_Exercise:_
Say the data back exactly as it is written below.

[Items from a data source]
========================================================================
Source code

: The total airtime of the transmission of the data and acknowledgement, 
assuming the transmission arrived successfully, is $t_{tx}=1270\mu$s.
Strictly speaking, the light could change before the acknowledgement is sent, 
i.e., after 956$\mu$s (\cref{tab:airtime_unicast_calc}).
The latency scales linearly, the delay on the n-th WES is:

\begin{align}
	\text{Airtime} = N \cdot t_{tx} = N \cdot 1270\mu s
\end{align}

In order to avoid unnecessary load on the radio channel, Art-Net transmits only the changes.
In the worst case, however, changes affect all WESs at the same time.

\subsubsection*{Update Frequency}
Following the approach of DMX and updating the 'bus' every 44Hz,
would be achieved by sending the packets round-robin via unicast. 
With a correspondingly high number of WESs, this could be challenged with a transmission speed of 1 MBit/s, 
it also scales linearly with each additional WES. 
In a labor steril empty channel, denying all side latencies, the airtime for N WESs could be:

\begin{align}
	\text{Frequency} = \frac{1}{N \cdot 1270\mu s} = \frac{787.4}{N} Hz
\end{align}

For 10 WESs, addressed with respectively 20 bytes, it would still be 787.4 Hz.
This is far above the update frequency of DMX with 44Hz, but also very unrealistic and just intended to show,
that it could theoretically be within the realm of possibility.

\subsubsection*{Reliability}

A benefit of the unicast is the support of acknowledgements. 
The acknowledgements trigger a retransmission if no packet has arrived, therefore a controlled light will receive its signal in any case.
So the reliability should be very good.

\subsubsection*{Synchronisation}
========================================================================
_Your solution:_
Source code

: The total airtime of the transmission of the data and acknowledgement, 
assuming the transmission arrived successfully, is $t_{tx}=1270\mu$s.
Strictly speaking, the light could change before the acknowledgement is sent, 
i.e., after 956$\mu$s (\cref{tab:airtime_unicast_calc}).
The latency scales linearly, the delay on the n-th WES is:

\begin{align}
	\text{Airtime} = N \cdot t_{tx} = N \cdot 1270\mu s
\end{align}

In order to avoid unnecessary load on the radio channel, Art-Net transmits only the changes.
In the worst case, however, changes affect all WESs at the same time.

\subsubsection*{Update Frequency}
Following the approach of DMX and updating the 'bus' every 44Hz,
would be achieved by sending the packets round-robin via unicast. 
With a correspondingly high number of WESs, this could be challenged with a transmission speed of 1 MBit/s, 
it also scales linearly with each additional WES. 
In a labor steril empty channel, denying all side latencies, the airtime for N WESs could be:

\begin{align}
	\text{Frequency} = \frac{1}{N \cdot 1270\mu s} = \frac{787.4}{N} Hz
\end{align}

For 10 WESs, addressed with respectively 20 bytes, it would still be 787.4 Hz.
This is far above the update frequency of DMX with 44Hz, but also very unrealistic and just intended to show,
that it could theoretically be within the realm of possibility.

\subsubsection*{Reliability}

A benefit of the unicast is the support of acknowledgements. 
The acknowledgements trigger a retransmission if no packet has arrived, therefore a controlled light will receive its signal in any case.
So the reliability should be very good.

\subsubsection*{Synchronisation}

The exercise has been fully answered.